Exercise description: Transcribe the entries below exactly from their first line through the line containing "275 | 6% | 7%", and let no picture into the copy.

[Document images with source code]
..........
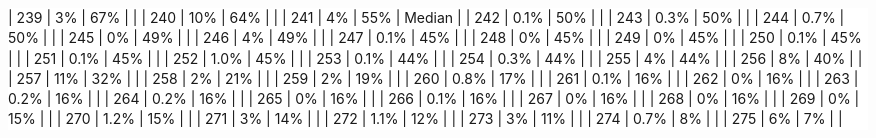 | 239 | 3% | 67% |  |
| 240 | 10% | 64% |  |
| 241 | 4% | 55% | Median |
| 242 | 0.1% | 50% |  |
| 243 | 0.3% | 50% |  |
| 244 | 0.7% | 50% |  |
| 245 | 0% | 49% |  |
| 246 | 4% | 49% |  |
| 247 | 0.1% | 45% |  |
| 248 | 0% | 45% |  |
| 249 | 0% | 45% |  |
| 250 | 0.1% | 45% |  |
| 251 | 0.1% | 45% |  |
| 252 | 1.0% | 45% |  |
| 253 | 0.1% | 44% |  |
| 254 | 0.3% | 44% |  |
| 255 | 4% | 44% |  |
| 256 | 8% | 40% |  |
| 257 | 11% | 32% |  |
| 258 | 2% | 21% |  |
| 259 | 2% | 19% |  |
| 260 | 0.8% | 17% |  |
| 261 | 0.1% | 16% |  |
| 262 | 0% | 16% |  |
| 263 | 0.2% | 16% |  |
| 264 | 0.2% | 16% |  |
| 265 | 0% | 16% |  |
| 266 | 0.1% | 16% |  |
| 267 | 0% | 16% |  |
| 268 | 0% | 16% |  |
| 269 | 0% | 15% |  |
| 270 | 1.2% | 15% |  |
| 271 | 3% | 14% |  |
| 272 | 1.1% | 12% |  |
| 273 | 3% | 11% |  |
| 274 | 0.7% | 8% |  |
| 275 | 6% | 7% |  |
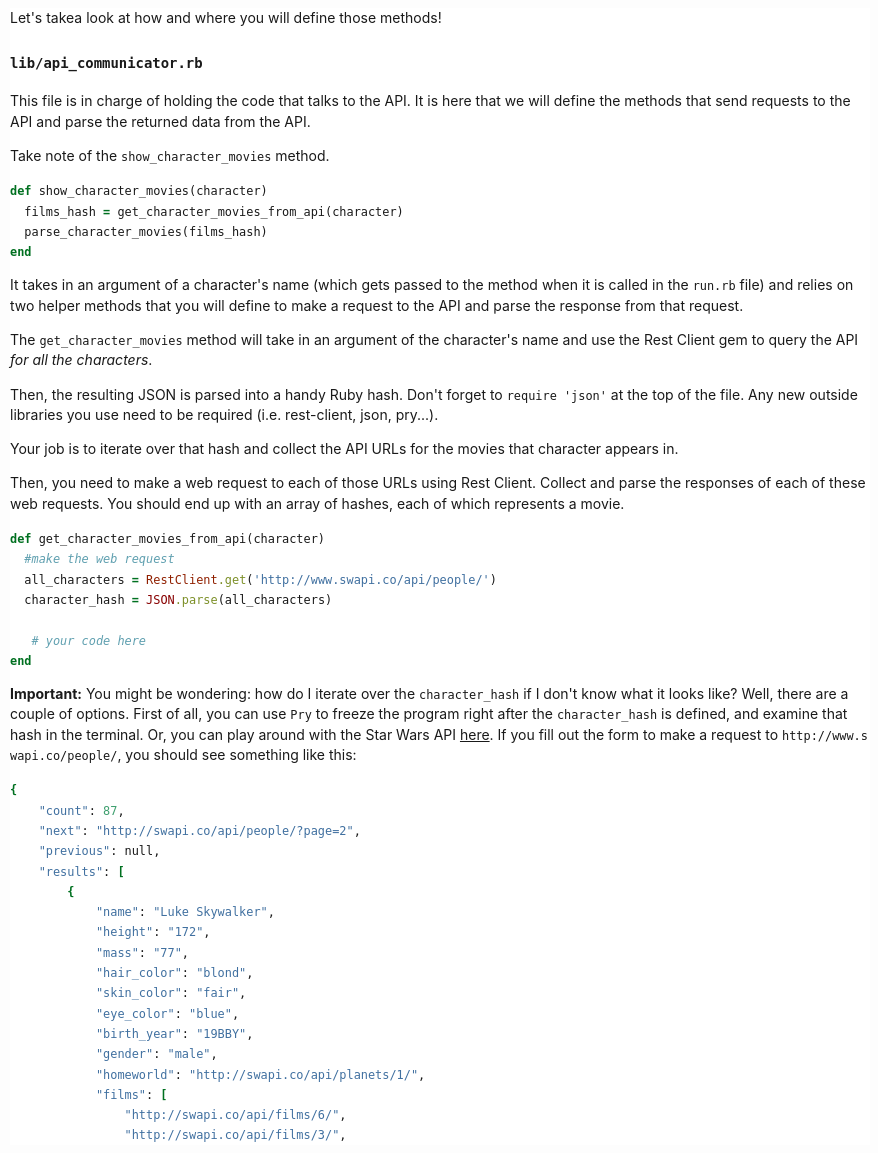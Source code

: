 Let's takea look at how and where you will define those methods!

### `lib/api_communicator.rb`

This file is in charge of holding the code that talks to the API. It is here that we will define the methods that send requests to the API and parse the returned data from the API.

Take note of the `show_character_movies` method.

```ruby
def show_character_movies(character)
  films_hash = get_character_movies_from_api(character)
  parse_character_movies(films_hash)
end
```

It takes in an argument of a character's name (which gets passed to the method when it is called in the `run.rb` file) and relies on two helper methods that you will define to make a request to the API and parse the response from that request.

The `get_character_movies` method will take in an argument of the character's name and use the Rest Client gem to query the API *for all the characters*.

Then, the resulting JSON is parsed into a handy Ruby hash. Don't forget to `require 'json'` at the top of the file. Any new outside libraries you use need to be required (i.e. rest-client, json, pry...).

Your job is to iterate over that hash and collect the API URLs for the movies that character appears in.

Then, you need to make a web request to each of those URLs using Rest Client. Collect and parse the responses of each of these web requests. You should end up with an array of hashes, each of which represents a movie.

```ruby
def get_character_movies_from_api(character)
  #make the web request
  all_characters = RestClient.get('http://www.swapi.co/api/people/')
  character_hash = JSON.parse(all_characters)

   # your code here
end
```

**Important:** You might be wondering: how do I iterate over the `character_hash` if I don't know what it looks like? Well, there are a couple of options. First of all, you can use `Pry` to freeze the program right after the `character_hash` is defined, and examine that hash in the terminal. Or, you can play around with the Star Wars API [here](https://swapi.co/). If you fill out the form to make a request to `http://www.swapi.co/people/`, you should see something like this:

```ruby
{
	"count": 87,
	"next": "http://swapi.co/api/people/?page=2",
	"previous": null,
	"results": [
		{
			"name": "Luke Skywalker",
			"height": "172",
			"mass": "77",
			"hair_color": "blond",
			"skin_color": "fair",
			"eye_color": "blue",
			"birth_year": "19BBY",
			"gender": "male",
			"homeworld": "http://swapi.co/api/planets/1/",
			"films": [
				"http://swapi.co/api/films/6/",
				"http://swapi.co/api/films/3/",
```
..........
Exercise solution:
 | 239 | 3% | 67% |  |
| 240 | 10% | 64% |  |
| 241 | 4% | 55% | Median |
| 242 | 0.1% | 50% |  |
| 243 | 0.3% | 50% |  |
| 244 | 0.7% | 50% |  |
| 245 | 0% | 49% |  |
| 246 | 4% | 49% |  |
| 247 | 0.1% | 45% |  |
| 248 | 0% | 45% |  |
| 249 | 0% | 45% |  |
| 250 | 0.1% | 45% |  |
| 251 | 0.1% | 45% |  |
| 252 | 1.0% | 45% |  |
| 253 | 0.1% | 44% |  |
| 254 | 0.3% | 44% |  |
| 255 | 4% | 44% |  |
| 256 | 8% | 40% |  |
| 257 | 11% | 32% |  |
| 258 | 2% | 21% |  |
| 259 | 2% | 19% |  |
| 260 | 0.8% | 17% |  |
| 261 | 0.1% | 16% |  |
| 262 | 0% | 16% |  |
| 263 | 0.2% | 16% |  |
| 264 | 0.2% | 16% |  |
| 265 | 0% | 16% |  |
| 266 | 0.1% | 16% |  |
| 267 | 0% | 16% |  |
| 268 | 0% | 16% |  |
| 269 | 0% | 15% |  |
| 270 | 1.2% | 15% |  |
| 271 | 3% | 14% |  |
| 272 | 1.1% | 12% |  |
| 273 | 3% | 11% |  |
| 274 | 0.7% | 8% |  |
| 275 | 6% | 7% |  |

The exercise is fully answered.